It has been three years since the long-steel rebar maker, Agha Steel went public with an initial public offering (IPO). At that time, the company was in expansion mode having already brought up capacity from 250,000 tons to 450,000 tons for billets, and from 150,000 tons to 250,000 tons for its rebars, promising to take up its melting and rerolling capacity further to 600,000 tons of rebars after its Mi. Da technology was fully operational. This technology was supposed to be a game-changer for the plant and its efficiency; claimed to increase yield efficiency, and result in lower energy, labor and materials cost and allow customized billets production. The IPO proceedings were utilized toward attaining this.

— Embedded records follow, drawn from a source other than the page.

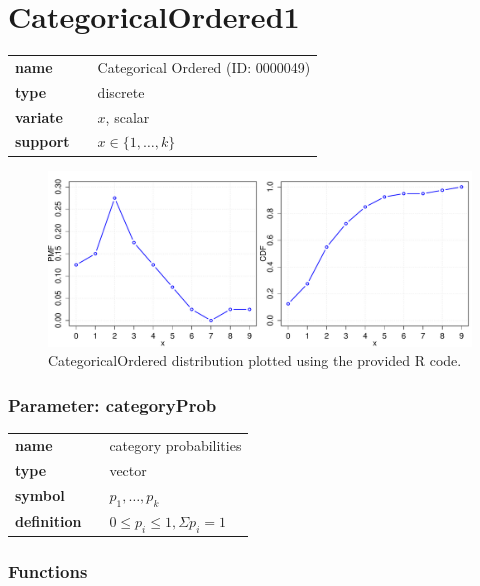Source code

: \section*{CategoricalOrdered1} 

  \bigskip 

\begin{tabular}{p{2cm}cl}
\textbf{name} & & Categorical Ordered (ID: 0000049)\\ 
 
\textbf{type} & & discrete \\ 

\textbf{variate} & & $x$, scalar \\ 

\textbf{support} & & $x \in \{1,\dots,k\}$
\end{tabular}

\begin{figure}[ht!]
\centering
  \includegraphics[width=140mm]{pics/CategoricalOrdered.pdf}
 \caption{CategoricalOrdered distribution plotted using the provided R code.}
 \label{fig:CategoricalOrdered}
\end{figure}

\subsubsection*{Parameter: categoryProb}

\noindent\begin{tabular}{p{2cm}cl}
\textbf{name} & & category probabilities \\
\textbf{type} & & vector \\
\textbf{symbol} & & $p_1, \ldots, p_k$  \\
\textbf{definition} & & $0 \leq p_i \leq 1, \Sigma p_i = 1$
\end{tabular}
\subsubsection*{Functions}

But three years on, this Mi.Da has still not “touched” the company into gold. Meanwhile, during the last recorded quarter (Jun-23), the company’s net margins trickled down to 4 percent.
Quarterly net margins used to be 10 percent in FY21 when another rebar maker Amreli’s quarterly net margins averaged at 3 percent. Agha blames this on the atrocious economic conditions, the expensive scrap it has to import from abroad vulnerable to global price movements, the import restrictions enforced by the government, the rupee depreciation, fuel and energy prices, prolonged political instability, governance, the floods, the works! What the company does not spend too much time writing about in its annual report is construction demand, or lack thereof.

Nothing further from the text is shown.